American linguist and writer

Suzette Haden Elgin (born Patricia Anne Suzette Wilkins; November 18, 1936 – January 27, 2015) was an American researcher in experimental linguistics, construction and evolution of languages and poetry and science fiction writer. She founded the Science Fiction Poetry Association and is considered an important figure in the field of science-fiction constructed languages. Her best-known non-fiction includes her Verbal Self-Defense series.

== Early life ==

Patricia Anne Suzette Wilkins was born in 1936 in Jefferson City, Missouri.

== Linguistics, teaching and writing ==

She attended the University of California, San Diego (UCSD) in the 1960s, and began writing science fiction in order to pay tuition. She gained a PhD in linguistics, and was the first UCSD student ever to write two dissertations (on English and Navajo).

She created the engineered language Láadan for her Native Tongue science fiction series. A grammar and dictionary was published in 1985. She supported feminist science fiction, saying "women need to realize that SF is the only genre of literature in which it's possible for a writer to explore the question of what this world would be like if you could get rid of [Y], where [Y] is filled in with any of the multitude of real world facts that constrain and oppress women. Women need to treasure and support science fiction."

In addition, she published works of shorter fiction. Overlying themes in her work include feminism, linguistics and the impact of proper language, and peaceful coexistence with nature. Many of her works also draw from her Ozark background and heritage.

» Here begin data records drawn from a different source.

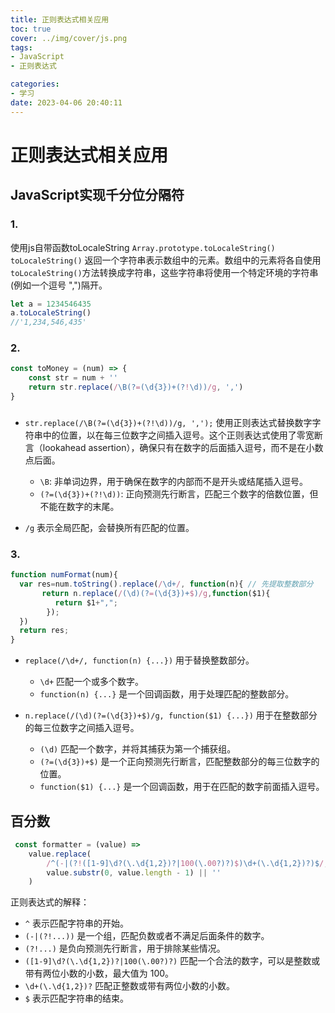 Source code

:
 ```yaml
---
title: 正则表达式相关应用
toc: true
cover: ../img/cover/js.png
tags:
- JavaScript
- 正则表达式

categories:
- 学习
date: 2023-04-06 20:40:11
---
```


# 正则表达式相关应用

## JavaScript实现千分位分隔符

### 1.

使用js自带函数toLocaleString
`Array.prototype.toLocaleString()`
`toLocaleString()` 返回一个字符串表示数组中的元素。数组中的元素将各自使用`toLocaleString()`方法转换成字符串，这些字符串将使用一个特定环境的字符串(例如一个逗号 ",")隔开。

```js
let a = 1234546435
a.toLocaleString()
//'1,234,546,435'
```

### 2.

```js
const toMoney = (num) => {
    const str = num + ''
    return str.replace(/\B(?=(\d{3})+(?!\d))/g, ',')
}
```

### 

- `str.replace(/\B(?=(\d{3})+(?!\d))/g, ',');` 使用正则表达式替换数字字符串中的位置，以在每三位数字之间插入逗号。这个正则表达式使用了零宽断言（lookahead assertion），确保只有在数字的后面插入逗号，而不是在小数点后面。
  
  - `\B`: 非单词边界，用于确保在数字的内部而不是开头或结尾插入逗号。
  - `(?=(\d{3})+(?!\d))`: 正向预测先行断言，匹配三个数字的倍数位置，但不能在数字的末尾。

- `/g` 表示全局匹配，会替换所有匹配的位置。

### 3.

```javascript
function numFormat(num){
  var res=num.toString().replace(/\d+/, function(n){ // 先提取整数部分
       return n.replace(/(\d)(?=(\d{3})+$)/g,function($1){
          return $1+",";
        });
  })
  return res;
}

```

- `replace(/\d+/, function(n) {...})` 用于替换整数部分。
  
  - `\d+` 匹配一个或多个数字。
  - `function(n) {...}` 是一个回调函数，用于处理匹配的整数部分。

- `n.replace(/(\d)(?=(\d{3})+$)/g, function($1) {...})` 用于在整数部分的每三位数字之间插入逗号。
  
  - `(\d)` 匹配一个数字，并将其捕获为第一个捕获组。
  - `(?=(\d{3})+$)` 是一个正向预测先行断言，匹配整数部分的每三位数字的位置。
  - `function($1) {...}` 是一个回调函数，用于在匹配的数字前面插入逗号。

## 百分数

```javascript
 const formatter = (value) =>
    value.replace(
        /^(-|(?!([1-9]\d?(\.\d{1,2})?|100(\.00?)?)$)\d+(\.\d{1,2})?)$/,
        value.substr(0, value.length - 1) || ''
    )
```

正则表达式的解释：

- `^` 表示匹配字符串的开始。
- `(-|(?!...))` 是一个组，匹配负数或者不满足后面条件的数字。
- `(?!...)` 是负向预测先行断言，用于排除某些情况。
- `([1-9]\d?(\.\d{1,2})?|100(\.00?)?)` 匹配一个合法的数字，可以是整数或带有两位小数的小数，最大值为 100。
- `\d+(\.\d{1,2})?` 匹配正整数或带有两位小数的小数。
- `$` 表示匹配字符串的结束。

== Later years and death ==

Elgin became a professor at San Diego State University (SDSU). She retired in 1980 and lived in Arkansas with her second husband, George Elgin. She died at age 78 in 2015 from undisclosed causes. She was survived by her husband until his own death in 2020. Her son Michael pre-deceased her.

== Works ==
=== Bibliography ===

Elgin wrote thirteen novels, seventeen short stories, dozens of poems and songs and three dozen non-fiction works.

=== Filmography ===
Elgin wrote the screenplay for Tales from the Darkside season 3, episode 10 "Deliver Us From Goodness".